Author: Jakub Dziadkowiec
Compiled by: Deep Tide TechFlow
Deep Tide Guide: UBS, the world's largest wealth manager, opened Bitcoin and Ethereum trading for some of its private banking clients in January 2026. This development is not surprising in itself, but it becomes more interesting when viewed in the context of Switzerland as a whole: approximately 20 Swiss banks now offer crypto services, covering over 2.5 million accounts. Customer profile data from ZKB breaks the stereotype that "crypto is a young person's game," while financial reports from several banks show that crypto business is becoming a tangible source of profit.
UBS Has Finally Entered the Game
In January 2026, UBS officially opened direct trading of Bitcoin and Ethereum for some of its private banking clients in Switzerland.
This wealth management giant, which oversees over $4.7 trillion in assets, had maintained a relatively conservative stance towards cryptocurrencies in the past. Former Chairman Axel Weber publicly stated when Bitcoin hit its all-time high in late 2021, "Anonymous payments won't survive."
The shift is driven by client demand and competitive pressure.

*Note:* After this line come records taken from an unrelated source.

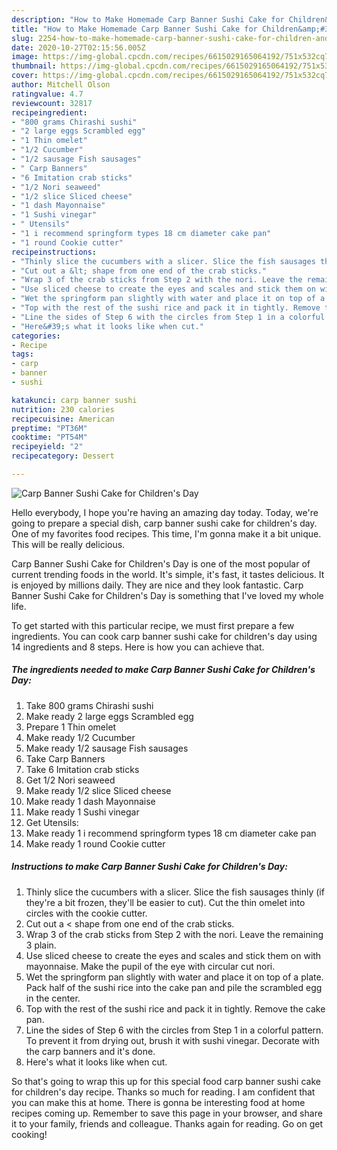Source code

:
 ```yaml
---
description: "How to Make Homemade Carp Banner Sushi Cake for Children&amp;#39;s Day"
title: "How to Make Homemade Carp Banner Sushi Cake for Children&amp;#39;s Day"
slug: 2254-how-to-make-homemade-carp-banner-sushi-cake-for-children-and-39-s-day
date: 2020-10-27T02:15:56.005Z
image: https://img-global.cpcdn.com/recipes/6615029165064192/751x532cq70/carp-banner-sushi-cake-for-childrens-day-recipe-main-photo.jpg
thumbnail: https://img-global.cpcdn.com/recipes/6615029165064192/751x532cq70/carp-banner-sushi-cake-for-childrens-day-recipe-main-photo.jpg
cover: https://img-global.cpcdn.com/recipes/6615029165064192/751x532cq70/carp-banner-sushi-cake-for-childrens-day-recipe-main-photo.jpg
author: Mitchell Olson
ratingvalue: 4.7
reviewcount: 32817
recipeingredient:
- "800 grams Chirashi sushi"
- "2 large eggs Scrambled egg"
- "1 Thin omelet"
- "1/2 Cucumber"
- "1/2 sausage Fish sausages"
- " Carp Banners"
- "6 Imitation crab sticks"
- "1/2 Nori seaweed"
- "1/2 slice Sliced cheese"
- "1 dash Mayonnaise"
- "1 Sushi vinegar"
- " Utensils"
- "1 i recommend springform types 18 cm diameter cake pan"
- "1 round Cookie cutter"
recipeinstructions:
- "Thinly slice the cucumbers with a slicer. Slice the fish sausages thinly (if they&#39;re a bit frozen, they&#39;ll be easier to cut). Cut the thin omelet into circles with the cookie cutter."
- "Cut out a &lt; shape from one end of the crab sticks."
- "Wrap 3 of the crab sticks from Step 2 with the nori. Leave the remaining 3 plain."
- "Use sliced cheese to create the eyes and scales and stick them on with mayonnaise. Make the pupil of the eye with circular cut nori."
- "Wet the springform pan slightly with water and place it on top of a plate. Pack half of the sushi rice into the cake pan and pile the scrambled egg in the center."
- "Top with the rest of the sushi rice and pack it in tightly. Remove the cake pan."
- "Line the sides of Step 6 with the circles from Step 1 in a colorful pattern. To prevent it from drying out, brush it with sushi vinegar. Decorate with the carp banners and it&#39;s done."
- "Here&#39;s what it looks like when cut."
categories:
- Recipe
tags:
- carp
- banner
- sushi

katakunci: carp banner sushi 
nutrition: 230 calories
recipecuisine: American
preptime: "PT36M"
cooktime: "PT54M"
recipeyield: "2"
recipecategory: Dessert

---
```



![Carp Banner Sushi Cake for Children&#39;s Day](https://img-global.cpcdn.com/recipes/6615029165064192/751x532cq70/carp-banner-sushi-cake-for-childrens-day-recipe-main-photo.jpg)

Hello everybody, I hope you're having an amazing day today. Today, we're going to prepare a special dish, carp banner sushi cake for children&#39;s day. One of my favorites food recipes. This time, I'm gonna make it a bit unique. This will be really delicious.



Carp Banner Sushi Cake for Children&#39;s Day is one of the most popular of current trending foods in the world. It's simple, it's fast, it tastes delicious. It is enjoyed by millions daily. They are nice and they look fantastic. Carp Banner Sushi Cake for Children&#39;s Day is something that I've loved my whole life.


To get started with this particular recipe, we must first prepare a few ingredients. You can cook carp banner sushi cake for children&#39;s day using 14 ingredients and 8 steps. Here is how you can achieve that.

<!--inarticleads1-->

##### The ingredients needed to make Carp Banner Sushi Cake for Children&#39;s Day:

1. Take 800 grams Chirashi sushi
1. Make ready 2 large eggs Scrambled egg
1. Prepare 1 Thin omelet
1. Make ready 1/2 Cucumber
1. Make ready 1/2 sausage Fish sausages
1. Take  Carp Banners
1. Take 6 Imitation crab sticks
1. Get 1/2 Nori seaweed
1. Make ready 1/2 slice Sliced cheese
1. Make ready 1 dash Mayonnaise
1. Make ready 1 Sushi vinegar
1. Get  Utensils:
1. Make ready 1 i recommend springform types 18 cm diameter cake pan
1. Make ready 1 round Cookie cutter




<!--inarticleads2-->

##### Instructions to make Carp Banner Sushi Cake for Children&#39;s Day:

1. Thinly slice the cucumbers with a slicer. Slice the fish sausages thinly (if they&#39;re a bit frozen, they&#39;ll be easier to cut). Cut the thin omelet into circles with the cookie cutter.
1. Cut out a &lt; shape from one end of the crab sticks.
1. Wrap 3 of the crab sticks from Step 2 with the nori. Leave the remaining 3 plain.
1. Use sliced cheese to create the eyes and scales and stick them on with mayonnaise. Make the pupil of the eye with circular cut nori.
1. Wet the springform pan slightly with water and place it on top of a plate. Pack half of the sushi rice into the cake pan and pile the scrambled egg in the center.
1. Top with the rest of the sushi rice and pack it in tightly. Remove the cake pan.
1. Line the sides of Step 6 with the circles from Step 1 in a colorful pattern. To prevent it from drying out, brush it with sushi vinegar. Decorate with the carp banners and it&#39;s done.
1. Here&#39;s what it looks like when cut.




So that's going to wrap this up for this special food carp banner sushi cake for children&#39;s day recipe. Thanks so much for reading. I am confident that you can make this at home. There is gonna be interesting food at home recipes coming up. Remember to save this page in your browser, and share it to your family, friends and colleague. Thanks again for reading. Go on get cooking!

Morgan Stanley had already opened access to crypto funds for all its wealth management clients by the end of 2025, removing the restriction to high-risk-tolerance clients with assets over $1.5 million. JPMorgan Chase allowed some clients to use BlackRock's spot Bitcoin ETF as loan collateral. Even the final "anti-crypto fortress," Vanguard, capitulated in December 2025 by allowing clients to trade crypto ETFs.

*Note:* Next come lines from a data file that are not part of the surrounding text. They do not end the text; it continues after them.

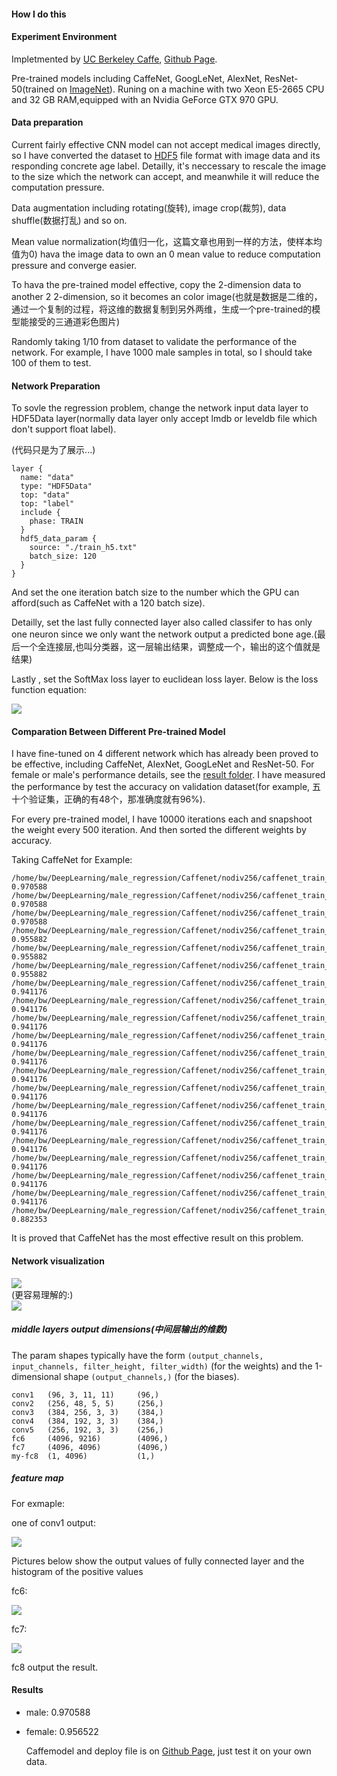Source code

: #### How I do this 

#### Experiment Environment

Impletmented by [UC Berkeley Caffe](http://caffe.berkeleyvision.org/), [Github Page](https://github.com/BVLC/caffe/).

Pre-trained models including CaffeNet, GoogLeNet, AlexNet, ResNet-50(trained on [ImageNet](http://www.image-net.org/)). Runing on a machine with two Xeon E5-2665 CPU and 32 GB RAM,equipped with an Nvidia GeForce GTX 970 GPU.

#### Data preparation

Current fairly effective CNN model can not accept medical images directly, so I have converted the dataset to [HDF5](https://support.hdfgroup.org/HDF5/) file format with image data and its responding concrete age label. Detailly, it's neccessary to rescale the image to the size which the network can accept, and meanwhile it will reduce the computation pressure.

Data augmentation including rotating(旋转), image crop(裁剪), data shuffle(数据打乱) and so on.

Mean value normalization(均值归一化，这篇文章也用到一样的方法，使样本均值为0) hava the image data to own an 0 mean value to reduce computation pressure and converge easier.

To hava the pre-trained model effective, copy the 2-dimension data to another 2 2-dimension, so it becomes an color image(也就是数据是二维的，通过一个复制的过程，将这维的数据复制到另外两维，生成一个pre-trained的模型能接受的三通道彩色图片)

Randomly taking 1/10 from dataset to validate the performance of the network. For example, I have 1000 male samples in total, so I should take 100 of them to test.

#### Network Preparation

To sovle the regression problem, change the network input data layer to HDF5Data layer(normally data layer only accept lmdb or leveldb file which don't support float label).

(代码只是为了展示...)

```
layer {
  name: "data"
  type: "HDF5Data"
  top: "data"
  top: "label"
  include {
    phase: TRAIN
  }
  hdf5_data_param {
    source: "./train_h5.txt"
    batch_size: 120
  }
}
```

And set the one iteration batch size to the number which the GPU can afford(such as CaffeNet with a 120 batch size).

Detailly, set the last fully connected layer also called classifer to has only one neuron since we only want the network output a predicted bone age.(最后一个全连接层,也叫分类器，这一层输出结果，调整成一个，输出的这个值就是结果)

Lastly , set the SoftMax loss layer to euclidean loss layer. Below is the loss function equation:

<img src="http://omoitwcai.bkt.clouddn.com/2017-08-15-gif.gif" style="clear: both; 
display: block; 
margin:auto;" />

#### Comparation Between Different Pre-trained Model

I have fine-tuned on 4 different network which has already been proved to be effective, including CaffeNet, AlexNet, GoogLeNet and ResNet-50. For female or male's performance details, see the [result folder](https://github.com/Hzzone/Bone-Age-Assessment/tree/master/result). I have measured the performance by test the accuracy on validation dataset(for example, 五十个验证集，正确的有48个，那准确度就有96%).

For every pre-trained model, I have 10000 iterations each and snapshoot the weight every 500 iteration. And then sorted the different weights by accuracy.

Taking CaffeNet for Example:

```
/home/bw/DeepLearning/male_regression/Caffenet/nodiv256/caffenet_train_iter_2000.caffemodel 0.970588
/home/bw/DeepLearning/male_regression/Caffenet/nodiv256/caffenet_train_iter_1500.caffemodel 0.970588
/home/bw/DeepLearning/male_regression/Caffenet/nodiv256/caffenet_train_iter_500.caffemodel 0.970588
/home/bw/DeepLearning/male_regression/Caffenet/nodiv256/caffenet_train_iter_5000.caffemodel 0.955882
/home/bw/DeepLearning/male_regression/Caffenet/nodiv256/caffenet_train_iter_2500.caffemodel 0.955882
/home/bw/DeepLearning/male_regression/Caffenet/nodiv256/caffenet_train_iter_5500.caffemodel 0.955882
/home/bw/DeepLearning/male_regression/Caffenet/nodiv256/caffenet_train_iter_8500.caffemodel 0.941176
/home/bw/DeepLearning/male_regression/Caffenet/nodiv256/caffenet_train_iter_3500.caffemodel 0.941176
/home/bw/DeepLearning/male_regression/Caffenet/nodiv256/caffenet_train_iter_3000.caffemodel 0.941176
/home/bw/DeepLearning/male_regression/Caffenet/nodiv256/caffenet_train_iter_6500.caffemodel 0.941176
/home/bw/DeepLearning/male_regression/Caffenet/nodiv256/caffenet_train_iter_9500.caffemodel 0.941176
/home/bw/DeepLearning/male_regression/Caffenet/nodiv256/caffenet_train_iter_7500.caffemodel 0.941176
/home/bw/DeepLearning/male_regression/Caffenet/nodiv256/caffenet_train_iter_4000.caffemodel 0.941176
/home/bw/DeepLearning/male_regression/Caffenet/nodiv256/caffenet_train_iter_4500.caffemodel 0.941176
/home/bw/DeepLearning/male_regression/Caffenet/nodiv256/caffenet_train_iter_10000.caffemodel 0.941176
/home/bw/DeepLearning/male_regression/Caffenet/nodiv256/caffenet_train_iter_8000.caffemodel 0.941176
/home/bw/DeepLearning/male_regression/Caffenet/nodiv256/caffenet_train_iter_7000.caffemodel 0.941176
/home/bw/DeepLearning/male_regression/Caffenet/nodiv256/caffenet_train_iter_6000.caffemodel 0.941176
/home/bw/DeepLearning/male_regression/Caffenet/nodiv256/caffenet_train_iter_9000.caffemodel 0.941176
/home/bw/DeepLearning/male_regression/Caffenet/nodiv256/caffenet_train_iter_1000.caffemodel 0.882353
```

It is proved that CaffeNet has the most effective result on this problem.

#### Network visualization

<img src="http://omoitwcai.bkt.clouddn.com/2017-08-15-%E4%B8%8B%E8%BD%BD.png" style="clear: both; 
display: block; 
margin:auto;" />
(更容易理解的:)
<img src="http://omoitwcai.bkt.clouddn.com/2017-08-15-FireShot%20Capture%202%20-%20Netscope%20-%20http___ethereon.github.io_netscope_-_editor.png" style="clear: both; 
display: block; 
margin:auto;" />

##### middle layers output dimensions(中间层输出的维数)

The param shapes typically have the form `(output_channels, input_channels, filter_height, filter_width)` (for the weights) and the 1-dimensional shape `(output_channels,)` (for the biases).

```angular2html
conv1	(96, 3, 11, 11)		(96,)
conv2	(256, 48, 5, 5)		(256,)
conv3	(384, 256, 3, 3)	(384,)
conv4	(384, 192, 3, 3)	(384,)
conv5	(256, 192, 3, 3)	(256,)
fc6	    (4096, 9216)		(4096,)
fc7	    (4096, 4096)		(4096,)
my-fc8	(1, 4096)		    (1,)
```
##### feature map

For exmaple:

one of conv1 output:

<img src="http://omoitwcai.bkt.clouddn.com/2017-08-15-19.jpg" style="clear: both; 
display: block; 
margin:auto;" />

Pictures below show the output values of fully connected layer and the histogram of the positive values

fc6:

<img src="http://omoitwcai.bkt.clouddn.com/2017-08-15-output.png" style="clear: both; 
display: block; 
margin:auto;" />

fc7:

<img src="http://omoitwcai.bkt.clouddn.com/2017-08-15-output-1.png" style="clear: both; 
display: block; 
margin:auto;" />

fc8 output the result.

#### Results

- male: 0.970588

- female: 0.956522

  Caffemodel and deploy file is on [Github Page](https://github.com/Hzzone/Bone-Age-Assessment), just test it on your own data.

UBS is currently selecting custody and execution partners, and the initial offering is limited to a small group of private banking clients in Switzerland. Expansion into the Asia-Pacific and US markets may follow.
Switzerland: The Global Leader in Bank Crypto Adoption
UBS's entry completes Switzerland's banking crypto landscape. Currently, about 20 Swiss banks offer crypto services, the highest number globally. Following behind are the United States (15 banks) and Germany (12 banks).
This number represents a substantial user base. Since launching crypto services in 2024, Zürcher Kantonalbank (ZKB) and PostFinance have together provided crypto trading access to over 2.5 million Swiss accounts.
PostFinance, a systemically important state-owned bank in Switzerland, opened 36,000 crypto custody accounts in its first year and processed over 565,000 transactions. This number is far beyond a "pilot phase."
Crypto Buyer Profile: Not What You Think
Peter Hubli, Head of Digital Assets at ZKB, admitted in an interview with The Big Whale that the bank initially expected its crypto clients to be younger.
"That was probably the biggest surprise of this launch. Like many others, we assumed it would attract a very young clientele. But it was completely different."
The reality is: The average age of ZKB crypto buyers is between 30 and 50, predominantly male, and concentrated in private banking rather than retail banking services.
An even more crucial figure: Over 40% of crypto custody clients had no investment portfolio with ZKB previously. Their cash had been sitting idle in their accounts. Crypto trading activated a pool of "sleeping capital" that otherwise would not have generated any asset management revenue.
The Crypto Business Is Already Profitable
Financial data from several Swiss banks indicates crypto is no longer in a "proof-of-concept" phase:
Over 20% of Maerki Baumann's bank profits come from digital asset business. Crypto contributes about 10% of Swissquote's total revenue. At Arab Bank Switzerland, crypto assets constitute only 5% of AUM but contribute 7% of net profit.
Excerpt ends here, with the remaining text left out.